▽

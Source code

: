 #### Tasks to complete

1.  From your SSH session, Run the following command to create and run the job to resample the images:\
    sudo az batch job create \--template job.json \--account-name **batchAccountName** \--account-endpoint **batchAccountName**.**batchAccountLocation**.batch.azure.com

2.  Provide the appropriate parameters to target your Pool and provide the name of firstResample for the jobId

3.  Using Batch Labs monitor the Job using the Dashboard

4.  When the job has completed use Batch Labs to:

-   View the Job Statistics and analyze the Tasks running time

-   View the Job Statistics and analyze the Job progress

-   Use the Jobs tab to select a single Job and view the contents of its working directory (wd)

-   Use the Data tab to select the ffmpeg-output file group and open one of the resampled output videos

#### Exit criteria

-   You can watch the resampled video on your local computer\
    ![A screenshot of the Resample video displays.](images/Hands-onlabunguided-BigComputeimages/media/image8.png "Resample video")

△

» **What you have to do**:
Retype, without changes, the lines from the line holding "Tasks to complete" to the end of the data, both ends included.

» **Solution**:
: #### Tasks to complete

1.  From your SSH session, Run the following command to create and run the job to resample the images:\
    sudo az batch job create \--template job.json \--account-name **batchAccountName** \--account-endpoint **batchAccountName**.**batchAccountLocation**.batch.azure.com

2.  Provide the appropriate parameters to target your Pool and provide the name of firstResample for the jobId

3.  Using Batch Labs monitor the Job using the Dashboard

4.  When the job has completed use Batch Labs to:

-   View the Job Statistics and analyze the Tasks running time

-   View the Job Statistics and analyze the Job progress

-   Use the Jobs tab to select a single Job and view the contents of its working directory (wd)

-   Use the Data tab to select the ffmpeg-output file group and open one of the resampled output videos

#### Exit criteria

-   You can watch the resampled video on your local computer\
    ![A screenshot of the Resample video displays.](images/Hands-onlabunguided-BigComputeimages/media/image8.png "Resample video")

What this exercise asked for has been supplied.